With a charging and energy management system like ChargePilot from The Mobility House or an interface to a photovoltaic system (via Modbus or in future also EEBUS), it is also possible to notify an ISO 15118-enabled charging station when surplus power from renewable energy is available; electric cars can then be charged with this energy specifically. If the power is desperately needed for other purposes, the charging power is adjusted dynamically.
2022: US update
To make charging electric vehicles more convenient, reliable and affordable, the Biden-Harris administration recently proposed new policies to realize the first-ever national network of 500,000 charging stations in the US.

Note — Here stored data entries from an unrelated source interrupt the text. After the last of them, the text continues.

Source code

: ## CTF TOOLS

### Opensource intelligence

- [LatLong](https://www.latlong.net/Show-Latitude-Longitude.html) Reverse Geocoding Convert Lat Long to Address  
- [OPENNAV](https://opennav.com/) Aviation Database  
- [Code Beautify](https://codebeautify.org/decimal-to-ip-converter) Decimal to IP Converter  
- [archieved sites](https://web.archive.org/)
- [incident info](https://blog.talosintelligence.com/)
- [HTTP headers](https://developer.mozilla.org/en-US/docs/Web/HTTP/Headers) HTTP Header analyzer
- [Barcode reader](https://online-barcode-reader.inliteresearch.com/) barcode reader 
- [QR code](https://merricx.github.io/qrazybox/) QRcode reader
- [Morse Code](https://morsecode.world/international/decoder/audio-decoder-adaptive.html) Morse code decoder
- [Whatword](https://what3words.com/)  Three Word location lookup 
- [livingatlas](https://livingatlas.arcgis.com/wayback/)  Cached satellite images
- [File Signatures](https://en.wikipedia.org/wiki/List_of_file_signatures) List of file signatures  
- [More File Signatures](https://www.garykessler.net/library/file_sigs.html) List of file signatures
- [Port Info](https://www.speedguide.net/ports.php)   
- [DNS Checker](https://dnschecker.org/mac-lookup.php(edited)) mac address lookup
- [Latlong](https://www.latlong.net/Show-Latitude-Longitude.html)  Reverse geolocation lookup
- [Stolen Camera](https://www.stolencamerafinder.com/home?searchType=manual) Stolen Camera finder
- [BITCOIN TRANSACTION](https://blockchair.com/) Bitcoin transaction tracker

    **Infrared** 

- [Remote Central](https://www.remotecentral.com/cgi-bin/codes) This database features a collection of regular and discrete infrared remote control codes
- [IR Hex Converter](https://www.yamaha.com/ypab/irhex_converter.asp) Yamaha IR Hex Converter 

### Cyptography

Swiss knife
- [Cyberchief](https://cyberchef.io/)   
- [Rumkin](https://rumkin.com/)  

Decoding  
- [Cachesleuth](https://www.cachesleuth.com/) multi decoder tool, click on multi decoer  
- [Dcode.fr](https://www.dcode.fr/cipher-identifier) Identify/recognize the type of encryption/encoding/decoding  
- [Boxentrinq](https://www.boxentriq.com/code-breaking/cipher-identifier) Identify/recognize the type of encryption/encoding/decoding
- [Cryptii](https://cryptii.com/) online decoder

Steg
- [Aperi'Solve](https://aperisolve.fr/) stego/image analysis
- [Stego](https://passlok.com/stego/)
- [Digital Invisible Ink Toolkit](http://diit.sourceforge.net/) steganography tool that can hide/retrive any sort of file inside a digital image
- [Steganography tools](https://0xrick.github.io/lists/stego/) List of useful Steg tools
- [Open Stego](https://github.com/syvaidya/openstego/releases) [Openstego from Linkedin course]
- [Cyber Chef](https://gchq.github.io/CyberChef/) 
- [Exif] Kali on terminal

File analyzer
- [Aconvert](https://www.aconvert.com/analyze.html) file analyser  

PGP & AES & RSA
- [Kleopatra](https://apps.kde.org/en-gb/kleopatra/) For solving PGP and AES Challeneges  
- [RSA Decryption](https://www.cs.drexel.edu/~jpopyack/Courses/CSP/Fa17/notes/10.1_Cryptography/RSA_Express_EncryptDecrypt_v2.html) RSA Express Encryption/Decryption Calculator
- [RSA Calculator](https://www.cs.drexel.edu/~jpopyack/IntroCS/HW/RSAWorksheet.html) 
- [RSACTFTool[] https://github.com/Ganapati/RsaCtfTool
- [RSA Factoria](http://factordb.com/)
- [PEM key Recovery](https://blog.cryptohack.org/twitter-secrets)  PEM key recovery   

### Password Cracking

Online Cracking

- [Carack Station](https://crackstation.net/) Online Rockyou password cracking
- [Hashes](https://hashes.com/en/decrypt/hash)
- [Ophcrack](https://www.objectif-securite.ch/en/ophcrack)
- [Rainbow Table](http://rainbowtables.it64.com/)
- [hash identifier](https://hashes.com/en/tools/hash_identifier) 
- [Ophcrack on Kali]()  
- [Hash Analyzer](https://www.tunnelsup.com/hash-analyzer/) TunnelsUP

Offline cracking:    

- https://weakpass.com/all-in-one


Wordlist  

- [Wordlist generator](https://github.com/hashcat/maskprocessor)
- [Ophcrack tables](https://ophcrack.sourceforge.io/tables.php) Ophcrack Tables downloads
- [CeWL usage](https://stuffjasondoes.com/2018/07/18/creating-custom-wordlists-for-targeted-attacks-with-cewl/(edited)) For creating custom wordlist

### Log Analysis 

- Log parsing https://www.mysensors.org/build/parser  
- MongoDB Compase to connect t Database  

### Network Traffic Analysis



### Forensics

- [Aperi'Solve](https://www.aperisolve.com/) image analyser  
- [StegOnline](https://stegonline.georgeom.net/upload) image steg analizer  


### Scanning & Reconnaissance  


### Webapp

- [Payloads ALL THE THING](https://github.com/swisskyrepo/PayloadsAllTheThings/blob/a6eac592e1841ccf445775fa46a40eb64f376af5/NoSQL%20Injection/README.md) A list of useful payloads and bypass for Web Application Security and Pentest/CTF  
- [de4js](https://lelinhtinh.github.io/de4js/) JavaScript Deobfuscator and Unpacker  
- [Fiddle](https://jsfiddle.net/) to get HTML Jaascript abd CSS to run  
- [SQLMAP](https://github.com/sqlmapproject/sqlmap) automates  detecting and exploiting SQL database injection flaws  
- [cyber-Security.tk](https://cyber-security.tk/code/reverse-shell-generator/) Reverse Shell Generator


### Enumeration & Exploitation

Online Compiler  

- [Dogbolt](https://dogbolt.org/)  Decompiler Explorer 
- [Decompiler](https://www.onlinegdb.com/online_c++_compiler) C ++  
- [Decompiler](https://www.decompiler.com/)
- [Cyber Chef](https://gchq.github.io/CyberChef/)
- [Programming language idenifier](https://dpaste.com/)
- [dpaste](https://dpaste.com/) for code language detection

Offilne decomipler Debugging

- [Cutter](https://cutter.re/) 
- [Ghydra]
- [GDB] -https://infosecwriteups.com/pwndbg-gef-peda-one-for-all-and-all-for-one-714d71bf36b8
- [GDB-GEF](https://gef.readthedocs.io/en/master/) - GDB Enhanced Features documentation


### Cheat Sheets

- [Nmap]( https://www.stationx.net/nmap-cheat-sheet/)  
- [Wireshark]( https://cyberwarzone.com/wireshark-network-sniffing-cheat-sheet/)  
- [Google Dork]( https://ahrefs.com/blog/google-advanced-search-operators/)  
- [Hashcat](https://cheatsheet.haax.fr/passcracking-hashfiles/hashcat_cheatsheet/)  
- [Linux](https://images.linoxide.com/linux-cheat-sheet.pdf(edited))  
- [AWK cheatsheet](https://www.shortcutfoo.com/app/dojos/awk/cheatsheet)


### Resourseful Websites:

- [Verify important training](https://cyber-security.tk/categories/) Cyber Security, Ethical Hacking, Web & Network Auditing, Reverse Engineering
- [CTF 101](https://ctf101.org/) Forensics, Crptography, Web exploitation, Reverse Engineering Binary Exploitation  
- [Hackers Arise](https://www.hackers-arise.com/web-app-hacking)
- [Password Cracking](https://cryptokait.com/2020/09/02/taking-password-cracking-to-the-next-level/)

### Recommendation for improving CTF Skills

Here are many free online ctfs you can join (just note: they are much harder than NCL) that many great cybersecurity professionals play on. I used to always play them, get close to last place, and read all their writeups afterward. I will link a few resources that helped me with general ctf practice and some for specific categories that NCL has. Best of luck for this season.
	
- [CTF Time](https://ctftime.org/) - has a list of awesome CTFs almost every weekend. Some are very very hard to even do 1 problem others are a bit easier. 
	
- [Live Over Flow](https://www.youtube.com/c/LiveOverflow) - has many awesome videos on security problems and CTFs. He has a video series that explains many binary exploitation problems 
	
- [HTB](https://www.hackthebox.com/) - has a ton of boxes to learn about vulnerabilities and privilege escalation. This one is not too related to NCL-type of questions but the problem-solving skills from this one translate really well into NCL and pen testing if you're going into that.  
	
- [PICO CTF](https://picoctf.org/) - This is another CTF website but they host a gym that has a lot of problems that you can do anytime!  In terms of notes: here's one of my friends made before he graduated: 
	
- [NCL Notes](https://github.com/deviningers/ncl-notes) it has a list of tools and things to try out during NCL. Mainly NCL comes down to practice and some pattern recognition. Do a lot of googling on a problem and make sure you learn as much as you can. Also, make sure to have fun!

Last year's Bipartisan Infrastructure Law earmarked $7.5 billion in investments in electric vehicle charging infrastructure, with a goal of 500,000 charging stations by 2030. The new proposed regulations for the National Electric Vehicle Charging Network now help to establish the guidelines for this expenditure. A key component of this regulation is that all EV charging projects must implement the international charging standards Open Charge Point Protocol (OCPP) and ISO 15118 in order to benefit from government funding. The proposed guidelines aim to ensure that the national e-charging network is consistent, user-friendly and interoperable between different charging companies.
The Mobility House & ISO 15118
ChargePilot is capable of ISO 15118 and already uses it to control multiple user-friendly functions that have many advantages particularly in fleet management, alongside the intelligent and efficient control of charging processes: such as the preconditioning of electric buses and logistics vehicles, cooling them in summer and heating them in winter in time for departure at the desired time, which increases their electric range. For the “value-added service” in accordance with VDV 261, ChargePilot sends the required data directly to the bus. The AutoCharge function, on the other hand, eliminates the need to use a charging card or an RFID chip for identification at the charging station. Instead of the RFID tag, the MAC address of the bus is used. As ISO 15118 is developed further—the second edition is planned for the second half of 2021—new functions will be added to ChargePilot, such as the above-mentioned functions plug & charge and grid-friendly, bidirectional charging.